RFR: 8276098: Do precise BOT updates in G1 evacuation phase

Wed Nov 3 16:12:25 UTC 2021

On Fri, 29 Oct 2021 08:23:30 GMT, Stefan Johansson <sjohanss at openjdk.org> wrote:

> Please review this change to do precise BOT updates in the G1 evacuation phase.
> 
> **Summary**
> In G1 young collections the BOT is updated for objects copied to old generation regions. Prior to this fix the BOT updates are very crude and only done for each new PLAB and for direct allocations (large allocation outside the PLABs).
> 
> The BOT is then updated to be more precise during concurrent refinement and when scanning the heap in later GCs. This leads to both more time spent doing concurrent refinement as well as prolonged "scan heap" phases in the following GCs.
> 
> With this change we instead update the BOT to be complete and precise while doing the copy. This way we can reduce the time in the following phases quite significantly. This comes with a slight regression in object copy times, but from my measurements the overall gain is worth the complexity and extra time spent in object copy. 
> 
> Doing this more precise BOT updating requires us to not rely on a global threshold for updating the BOT but instead calculate where the updates are done, this allows us to remove a lock in the old generation allocation path which is only present to guard this threshold. So with this change we can remove the different allocation paths used for young and old regions.
> 
> **Testing**
> All testing look good:
> - [x] Mach5 tier1-5
> - [x] Local stress testing
> - [x] Performance testing and pause time comparisons

This is a first cut of ideas to improve the change a bit - I really like it from a technical point of view. However it feels kind of patched in instead of some part of a whole.

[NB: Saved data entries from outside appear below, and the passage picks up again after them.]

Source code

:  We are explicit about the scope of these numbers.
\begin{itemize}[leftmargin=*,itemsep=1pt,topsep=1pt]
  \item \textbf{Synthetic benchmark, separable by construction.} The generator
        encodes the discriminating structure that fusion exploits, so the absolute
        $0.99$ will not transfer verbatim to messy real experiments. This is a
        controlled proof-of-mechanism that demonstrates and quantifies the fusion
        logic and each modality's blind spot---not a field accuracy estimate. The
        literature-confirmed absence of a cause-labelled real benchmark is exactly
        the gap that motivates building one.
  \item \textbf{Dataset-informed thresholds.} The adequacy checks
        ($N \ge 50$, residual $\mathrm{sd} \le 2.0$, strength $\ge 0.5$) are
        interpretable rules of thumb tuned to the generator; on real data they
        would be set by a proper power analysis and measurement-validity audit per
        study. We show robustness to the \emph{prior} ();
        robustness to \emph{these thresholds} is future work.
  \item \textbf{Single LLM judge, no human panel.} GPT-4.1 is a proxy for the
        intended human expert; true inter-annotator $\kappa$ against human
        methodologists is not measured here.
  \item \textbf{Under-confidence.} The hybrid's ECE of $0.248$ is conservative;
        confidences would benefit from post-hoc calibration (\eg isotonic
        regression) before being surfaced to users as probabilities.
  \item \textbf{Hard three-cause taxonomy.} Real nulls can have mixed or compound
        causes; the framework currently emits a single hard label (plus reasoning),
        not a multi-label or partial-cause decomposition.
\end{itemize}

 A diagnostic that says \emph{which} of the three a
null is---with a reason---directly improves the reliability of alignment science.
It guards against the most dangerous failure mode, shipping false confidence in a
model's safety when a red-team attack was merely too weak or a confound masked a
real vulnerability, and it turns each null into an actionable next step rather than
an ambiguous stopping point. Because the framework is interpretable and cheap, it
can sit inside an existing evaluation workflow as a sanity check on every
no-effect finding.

Particularly one issue I would like to discuss in detail is that we now do bot updates at different levels (`G1PLABAllocator`, `G1AllocRegion`). The suggestion to move the BOT update for the waste into `G1PLAB::retire_internal` could fix that though. Could you look into this refactoring suggestion in more detail please?

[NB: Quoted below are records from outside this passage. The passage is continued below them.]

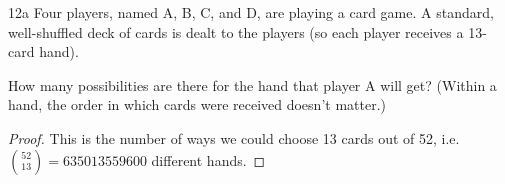 \begin{exercise}{12a}
Four players, named A, B, C, and D, are playing a card game. A standard, well-shuffled
deck of cards is dealt to the players (so each player receives a 13-card hand).

\vspace{1em}
How many possibilities are there for the hand that player A will get? (Within a
hand, the order in which cards were received doesn’t matter.)
\end{exercise}

\begin{proof}
    This is the number of ways we could choose 13 cards out of 52, i.e. ${52 \choose 13} = 635013559600$ different hands.
\end{proof}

Other comments may be outdated if/after this change.

src/hotspot/share/gc/g1/g1Allocator.hpp line 155:

> 153:   bool is_allocated();
> 154:   HeapWord* get_filler();
> 155:   size_t get_filler_size();

Maybe instead of two methods that return the remaining space, one that returns a `MemRegion` would be nicer? Also call it something like `remainder` or so.

What about making `PLAB::retire_internal` virtual and override here, so that the explicit call in `G1PLABAllocator::allocate_direct_or_new_plab` goes away? (and these two helpers, and probably also `is_allocated()`).

Also the explict call in `G1PLABAllocator::flush_and_retire_stats` could maybe be hidden too. You could store the `G1PLABAllocator` in `G1PLAB` so that it can call the `update_bot....` method in `retire_internal`.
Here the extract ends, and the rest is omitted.